The Matrix was een baanbrekende actiefilm uit de jaren negentig, waarin onze alledaagse wereld een simulatie bleek te zijn, gemaakt door een artificiële intelligentie (AI) die menselijke lichamen als batterij gebruikte. De hoofdpersoon Neo, gespeeld door Keanu Reeves, wist te ontsnappen aan de greep van de AI. Hij ‘ontwaakte’ en zag de waarheid achter de simulatie. Zijn levensdoel werd om de AI te bestrijden en de mensheid te redden. De film stond bol van religieuze beelden en thema’s. Zion was de stad waar de bevrijde mensen leefden. Er was een Architect, een soort God-figuur (een oude man met baard). Neo zelf was een soort messias-figuur met een vriendin met de naam Trinity.

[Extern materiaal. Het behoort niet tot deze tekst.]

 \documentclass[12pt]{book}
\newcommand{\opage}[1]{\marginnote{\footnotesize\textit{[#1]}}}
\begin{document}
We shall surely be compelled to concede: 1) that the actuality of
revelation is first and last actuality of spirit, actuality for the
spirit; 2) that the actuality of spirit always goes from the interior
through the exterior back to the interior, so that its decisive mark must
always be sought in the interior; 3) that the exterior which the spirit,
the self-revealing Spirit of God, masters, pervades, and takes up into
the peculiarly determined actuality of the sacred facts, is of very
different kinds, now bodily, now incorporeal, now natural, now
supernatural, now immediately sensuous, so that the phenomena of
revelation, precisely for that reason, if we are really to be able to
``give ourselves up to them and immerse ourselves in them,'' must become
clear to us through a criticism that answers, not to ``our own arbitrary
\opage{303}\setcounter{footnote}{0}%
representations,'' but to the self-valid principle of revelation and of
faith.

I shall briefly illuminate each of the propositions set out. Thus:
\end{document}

The Matrix borduurt voort op een oud filosofisch probleem: de vraag hoe we weten wat werkelijk is. De Griekse filosoof Plato kwam al met zijn allegorie van de grot, waarin hij het verhaal vertelt over een aantal mensen die vanaf hun geboorte vastgebonden in een grot zitten. Het enige wat ze kennen zijn silhouetten op de muur van de grot, schaduwen van mensen die voor een vuur langs lopen dat schaduwen op de muur werpt. Totdat één van hen weet te ontsnappen, de grot ontvlucht en het zonlicht voor het eerst ziet en op zijn huid voelt branden. Als hij terugkomt en vertelt van de werkelijke wereld daarbuiten, wordt hij natuurlijk niet geloofd.

Er zijn mensen die werkelijk menen dat we ooit in de verre toekomst in staat zullen zijn om de inhoud van ons brein over te zetten naar de harde schijf van krachtige computers

taede a. smedes

De Chinese wijsgeer Zhuangzi (369-286 v.Chr.) werd op een ochtend wakker nadat hij had gedroomd dat hij een vlinder was. De droom bracht hem in verwarring. Hij was zich in de droom immers alleen bewust van zijn gevoelens als vlinder, en niet die van hemzelf als mens. “En nu”, schreef hij, “weet ik niet meer of ik een mens ben die droomt dat hij een vlinder is, of een vlinder die droomt dat hij mens is.”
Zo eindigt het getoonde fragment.